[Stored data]
- Opening Delimiter -

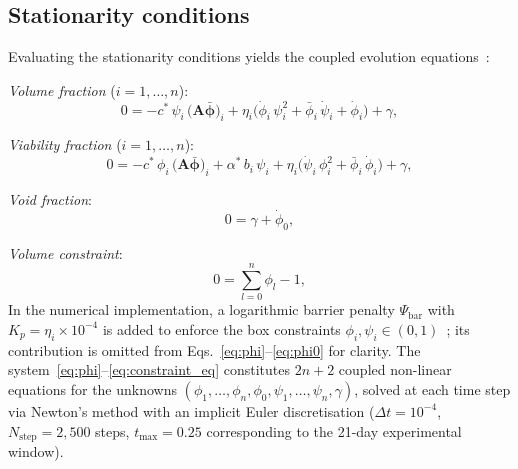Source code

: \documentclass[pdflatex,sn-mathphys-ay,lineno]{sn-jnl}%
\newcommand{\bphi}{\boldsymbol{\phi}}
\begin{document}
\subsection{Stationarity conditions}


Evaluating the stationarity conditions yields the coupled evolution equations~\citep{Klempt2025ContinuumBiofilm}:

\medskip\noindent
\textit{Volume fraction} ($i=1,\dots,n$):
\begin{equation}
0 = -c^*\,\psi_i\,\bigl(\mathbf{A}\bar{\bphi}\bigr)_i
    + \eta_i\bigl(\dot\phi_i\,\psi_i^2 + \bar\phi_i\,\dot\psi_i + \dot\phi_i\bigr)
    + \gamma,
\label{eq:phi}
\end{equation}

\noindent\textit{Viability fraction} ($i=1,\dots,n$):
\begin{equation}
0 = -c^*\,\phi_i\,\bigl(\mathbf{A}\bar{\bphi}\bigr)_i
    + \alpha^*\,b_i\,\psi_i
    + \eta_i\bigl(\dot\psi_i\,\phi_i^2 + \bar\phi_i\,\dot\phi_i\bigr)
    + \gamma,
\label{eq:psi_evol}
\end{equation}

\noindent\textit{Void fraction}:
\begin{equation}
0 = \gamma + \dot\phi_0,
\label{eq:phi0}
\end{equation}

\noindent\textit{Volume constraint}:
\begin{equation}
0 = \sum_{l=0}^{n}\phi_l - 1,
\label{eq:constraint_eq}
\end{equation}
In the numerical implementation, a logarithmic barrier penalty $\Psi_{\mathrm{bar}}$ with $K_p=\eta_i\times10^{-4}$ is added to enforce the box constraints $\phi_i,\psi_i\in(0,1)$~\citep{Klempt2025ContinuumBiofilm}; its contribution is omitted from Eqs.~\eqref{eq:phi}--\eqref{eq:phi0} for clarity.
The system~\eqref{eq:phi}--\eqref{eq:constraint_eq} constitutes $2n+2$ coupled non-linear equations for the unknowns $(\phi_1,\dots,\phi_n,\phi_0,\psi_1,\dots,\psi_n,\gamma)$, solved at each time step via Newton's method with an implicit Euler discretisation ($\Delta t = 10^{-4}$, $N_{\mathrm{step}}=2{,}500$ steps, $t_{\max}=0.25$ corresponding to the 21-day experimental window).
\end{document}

- Closing Delimiter -

* Directions for this task:
Set down exactly the lines from the start of the records through the line containing "In the numerical", both included, and omit the pictures.

* Answer below:
Source code

: \documentclass[pdflatex,sn-mathphys-ay,lineno]{sn-jnl}%
\newcommand{\bphi}{\boldsymbol{\phi}}
\begin{document}
\subsection{Stationarity conditions}


Evaluating the stationarity conditions yields the coupled evolution equations~\citep{Klempt2025ContinuumBiofilm}:

\medskip\noindent
\textit{Volume fraction} ($i=1,\dots,n$):
\begin{equation}
0 = -c^*\,\psi_i\,\bigl(\mathbf{A}\bar{\bphi}\bigr)_i
    + \eta_i\bigl(\dot\phi_i\,\psi_i^2 + \bar\phi_i\,\dot\psi_i + \dot\phi_i\bigr)
    + \gamma,
\label{eq:phi}
\end{equation}

\noindent\textit{Viability fraction} ($i=1,\dots,n$):
\begin{equation}
0 = -c^*\,\phi_i\,\bigl(\mathbf{A}\bar{\bphi}\bigr)_i
    + \alpha^*\,b_i\,\psi_i
    + \eta_i\bigl(\dot\psi_i\,\phi_i^2 + \bar\phi_i\,\dot\phi_i\bigr)
    + \gamma,
\label{eq:psi_evol}
\end{equation}

\noindent\textit{Void fraction}:
\begin{equation}
0 = \gamma + \dot\phi_0,
\label{eq:phi0}
\end{equation}

\noindent\textit{Volume constraint}:
\begin{equation}
0 = \sum_{l=0}^{n}\phi_l - 1,
\label{eq:constraint_eq}
\end{equation}
In the numerical implementation, a logarithmic barrier penalty $\Psi_{\mathrm{bar}}$ with $K_p=\eta_i\times10^{-4}$ is added to enforce the box constraints $\phi_i,\psi_i\in(0,1)$~\citep{Klempt2025ContinuumBiofilm}; its contribution is omitted from Eqs.~\eqref{eq:phi}--\eqref{eq:phi0} for clarity.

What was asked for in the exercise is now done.